- _INPUT FOR THIS TASK_:
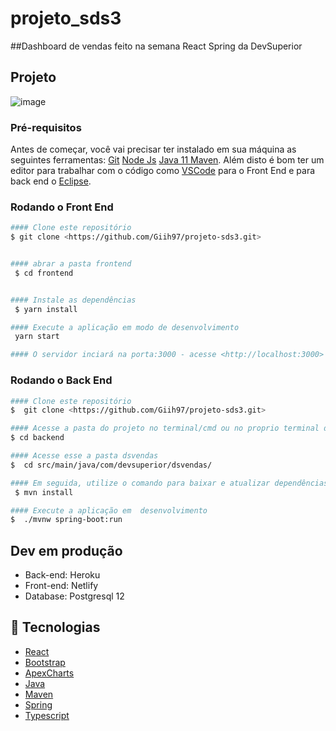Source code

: # projeto_sds3
##Dashboard de vendas feito na semana React Spring da DevSuperior


## Projeto
![image](https://user-images.githubusercontent.com/67397737/117526523-28d8fc00-af9c-11eb-9048-3d8f9e45cbb8.png)


### Pré-requisitos

Antes de começar, você vai precisar ter instalado em sua máquina as seguintes ferramentas:
[Git](https://git-scm.com) 
[Node Js](https://nodejs.org/en/download/)
[Java 11 ](https://www.oracle.com/br/java/technologies/javase-jdk11-downloads.html) 
[Maven](https://maven.apache.org/download.cgi?WT.mc_id=other-azuredevtips-azureappsdev). 
Além disto é bom ter um editor para trabalhar com o código como [VSCode](https://code.visualstudio.com/) para o Front End e para back end o [Eclipse](https://www.eclipse.org/downloads/).

### Rodando o Front End
```bash
#### Clone este repositório
$ git clone <https://github.com/Giih97/projeto-sds3.git>


#### abrar a pasta frontend
 $ cd frontend


#### Instale as dependências
 $ yarn install

#### Execute a aplicação em modo de desenvolvimento
 yarn start

#### O servidor inciará na porta:3000 - acesse <http://localhost:3000>
```


### Rodando o Back End

```bash
#### Clone este repositório
$  git clone <https://github.com/Giih97/projeto-sds3.git>

#### Acesse a pasta do projeto no terminal/cmd ou no proprio terminal do editor
$ cd backend

#### Acesse esse a pasta dsvendas
$  cd src/main/java/com/devsuperior/dsvendas/

#### Em seguida, utilize o comando para baixar e atualizar dependências: 
 $ mvn install 

#### Execute a aplicação em  desenvolvimento
$  ./mvnw spring-boot:run


```

## Dev em produção
- Back-end: Heroku
- Front-end: Netlify
- Database: Postgresql 12



## :rocket: Tecnologias 

- [React](https://create-react-app.dev/docs/getting-started)
- [Bootstrap](https://getbootstrap.com/)
- [ApexCharts](https://apexcharts.com/)
- [Java](https://www.java.com/pt_BR/)
- [Maven]()
- [Spring](https://spring.io/)
- [Typescript](https://www.typescriptlang.org/)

- _PROBLEM_: Which lines of the records above contain the word "Maven"? Report each one in full.

- _RESPONSE_:
[Maven](https://maven.apache.org/download.cgi?WT.mc_id=other-azuredevtips-azureappsdev). 
- [Maven]()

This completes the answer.